Mam dzisiaj dla Was historię - smutną dla pewnego pana, bardzo śmieszną dla świata, a w dodatku z morałem, czyli najlepiej. Zapnijcie pasy, literacki lolcontent najeżdża.

W skrócie, jest to historia o tym, że risercz się robi, a nie tylko... odbębnia.

Kojarzycie książkę "Chłopiec w pasiastej piżamie"? Wydana w 2006 roku, stała się międzynarodowym fenomenem i zyskała na tyle dużą sławę, że zdecydowano się ją zekranizować. Opowiada ona o losach Bruna, chłopca, który podczas pobytu na wsi poznaje Szmula, więźnia obozu zagłady. Między bohaterami wywiązuje się niezwykła więź, wolna od uprzedzeń, podziałów i wojny. 

Fabułę książki przytaczam z dwóch powodów - po pierwsze dlatego, że o książkach zawsze warto mówić, a po drugie - by nakreślić kontekst. Bo wiecie, autor "Chłopca w pasiastej piżamie", irlandzki pisarz John Boyne, niedawno wydał kolejną (osiemnastą) powieść. Póki co jeszcze nie ukazała się ona w Polsce, ale za granicą można kupić ją bez problemu. Nosi tytuł "A Traveller at the Gates of Wisdom". Gdy tylko się ukazała, pojawili się czytelnicy - zwykli i tacy bardziej... dociekliwi. I ci dociekliwi ujawnili na Reddicie pewien fakt, który rozłożył dwa środowiska na łoptaki. Jakie? Ano oczywiście miłośników książek oraz... gier.

W książce pojawia się opis farbowania ubrań na kolor czerwony, podobno dość dokładny. Pan autor chciał być autorem a nie aŁtorem (szanujemy!) i zagłębił się w temat, szukając informacji o tym, jak właściwie przebiega ten proces. Super?

No... tak średnio.

Bo pan Boyne, kierowany, jak przypuszczam, ufnością w moc internetu, skorzystał z pierwszej informacji, na jaką natrafił. A ponieważ Google czasem is a bitch, wiadomości pochodziły z...

... solucji do gry "The Legend of Zelda: Breath of The Wild". 

Nawet tu słyszę kwik środowiska gamingowego, które przy okazji serdecznie pozdrawiam, jako że na newsa trafiłam na serwisie gry online.

W każdym razie w nowej książce pojawiają się składniki, które nie istnieją w naszym świecie, za to istnieją w świecie Zeldy, ale kto by się tym przejmował, prawda?

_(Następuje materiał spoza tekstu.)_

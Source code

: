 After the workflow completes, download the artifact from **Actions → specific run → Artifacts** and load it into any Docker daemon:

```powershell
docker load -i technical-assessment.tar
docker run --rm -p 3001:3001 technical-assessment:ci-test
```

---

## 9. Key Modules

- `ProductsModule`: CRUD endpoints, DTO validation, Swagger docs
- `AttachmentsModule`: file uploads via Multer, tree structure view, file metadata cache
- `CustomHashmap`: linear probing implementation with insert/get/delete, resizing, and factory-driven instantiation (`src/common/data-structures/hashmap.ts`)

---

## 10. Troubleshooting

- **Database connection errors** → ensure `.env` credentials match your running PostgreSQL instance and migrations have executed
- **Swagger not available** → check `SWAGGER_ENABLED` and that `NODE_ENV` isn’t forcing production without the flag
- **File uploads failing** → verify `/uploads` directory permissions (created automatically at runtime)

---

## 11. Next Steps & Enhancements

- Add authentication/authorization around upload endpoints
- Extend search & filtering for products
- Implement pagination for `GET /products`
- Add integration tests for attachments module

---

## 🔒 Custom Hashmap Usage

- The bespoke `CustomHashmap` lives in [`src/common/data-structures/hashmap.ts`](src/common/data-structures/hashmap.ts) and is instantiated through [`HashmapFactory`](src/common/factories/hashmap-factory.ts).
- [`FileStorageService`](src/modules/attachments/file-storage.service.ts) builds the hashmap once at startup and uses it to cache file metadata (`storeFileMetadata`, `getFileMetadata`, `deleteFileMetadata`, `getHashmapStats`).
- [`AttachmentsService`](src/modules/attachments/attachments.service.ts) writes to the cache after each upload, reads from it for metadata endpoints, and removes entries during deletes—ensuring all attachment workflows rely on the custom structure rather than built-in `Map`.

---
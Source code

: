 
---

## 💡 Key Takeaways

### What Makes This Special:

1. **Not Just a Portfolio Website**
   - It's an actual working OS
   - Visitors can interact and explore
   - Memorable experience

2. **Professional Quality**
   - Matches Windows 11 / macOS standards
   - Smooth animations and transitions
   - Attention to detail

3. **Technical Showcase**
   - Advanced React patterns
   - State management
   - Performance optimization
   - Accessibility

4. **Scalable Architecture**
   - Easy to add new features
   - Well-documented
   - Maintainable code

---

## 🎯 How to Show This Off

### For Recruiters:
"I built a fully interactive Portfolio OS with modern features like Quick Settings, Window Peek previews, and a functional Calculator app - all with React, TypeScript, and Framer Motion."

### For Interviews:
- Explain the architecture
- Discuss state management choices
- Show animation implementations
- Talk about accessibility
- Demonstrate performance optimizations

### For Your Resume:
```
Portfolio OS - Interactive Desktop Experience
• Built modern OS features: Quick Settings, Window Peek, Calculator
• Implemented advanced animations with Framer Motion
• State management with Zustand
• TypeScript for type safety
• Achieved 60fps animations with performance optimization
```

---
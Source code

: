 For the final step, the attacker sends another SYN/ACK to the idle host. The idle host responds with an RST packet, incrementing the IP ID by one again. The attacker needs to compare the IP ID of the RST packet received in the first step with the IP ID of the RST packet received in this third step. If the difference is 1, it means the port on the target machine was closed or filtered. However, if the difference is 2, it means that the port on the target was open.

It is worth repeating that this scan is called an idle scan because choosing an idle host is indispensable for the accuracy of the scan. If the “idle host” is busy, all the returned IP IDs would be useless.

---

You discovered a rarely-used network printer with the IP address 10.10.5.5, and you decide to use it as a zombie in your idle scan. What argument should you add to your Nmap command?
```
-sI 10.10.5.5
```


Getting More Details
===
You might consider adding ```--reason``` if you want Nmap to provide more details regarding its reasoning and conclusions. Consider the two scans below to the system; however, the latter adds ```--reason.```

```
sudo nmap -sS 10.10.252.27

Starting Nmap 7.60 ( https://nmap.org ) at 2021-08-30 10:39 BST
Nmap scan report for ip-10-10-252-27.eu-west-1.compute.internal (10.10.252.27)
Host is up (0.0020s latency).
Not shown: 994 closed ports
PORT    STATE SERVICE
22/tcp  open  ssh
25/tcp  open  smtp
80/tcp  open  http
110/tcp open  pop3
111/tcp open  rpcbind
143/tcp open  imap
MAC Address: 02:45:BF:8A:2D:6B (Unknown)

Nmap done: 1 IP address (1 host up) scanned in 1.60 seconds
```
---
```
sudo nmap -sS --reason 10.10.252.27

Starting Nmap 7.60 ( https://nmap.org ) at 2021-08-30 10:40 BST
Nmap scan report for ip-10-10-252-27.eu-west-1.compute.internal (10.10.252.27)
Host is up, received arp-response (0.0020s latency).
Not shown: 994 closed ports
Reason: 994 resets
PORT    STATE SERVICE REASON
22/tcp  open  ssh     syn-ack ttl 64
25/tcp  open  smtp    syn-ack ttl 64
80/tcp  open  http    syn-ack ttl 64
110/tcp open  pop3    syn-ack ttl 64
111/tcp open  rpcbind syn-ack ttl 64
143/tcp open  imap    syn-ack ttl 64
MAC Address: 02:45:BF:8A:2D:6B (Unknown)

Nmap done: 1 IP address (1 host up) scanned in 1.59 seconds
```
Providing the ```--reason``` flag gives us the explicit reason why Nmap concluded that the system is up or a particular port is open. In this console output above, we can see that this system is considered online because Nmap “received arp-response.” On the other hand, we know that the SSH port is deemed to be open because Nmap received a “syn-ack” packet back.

Risercz odbębniony, lecimy dalej. Ok, tu jestem złośliwa, bo trzeba przyznać, że John Boyne podszedł do tematu z dystansem, choć nie można mu również odmówić dawki... hm, no wyje-sami-wiecie-czego. Użytkownicy Reddtia nie byliby bowiem sobą, gdyby nie podjęli jakiś kroków i za pomocą Twittera poinformowali pisarza o pomyłce. On natomiast stwierdził, że ups, no musiał zajść błąd przy googlaniu, hehe ale nie zmieni tego, bo w sumie to śmieszne.

No istotnie, jest, ale szczerze - modlę się, bym nie miała takiego epizodu w swojej karierze. Bo trochę jednak... no nie wiem, przypał?

Moi drodzy, Apel do Ludzkości Jako Takiej: skoro wiemy już, jak ważny jest risercz, czas na kolejną lekcję - tym razem na temat tego, że źródło ma znaczenie. No, chyba że ktoś chce dostarczyć ludziom literackiego lolcontentu, to śmiało. Można się nawet do mnie odezwać, zainfluencuję temat i rozpuszczę wici, gdzie tylko mogę. Stawkę ugadamy na priv.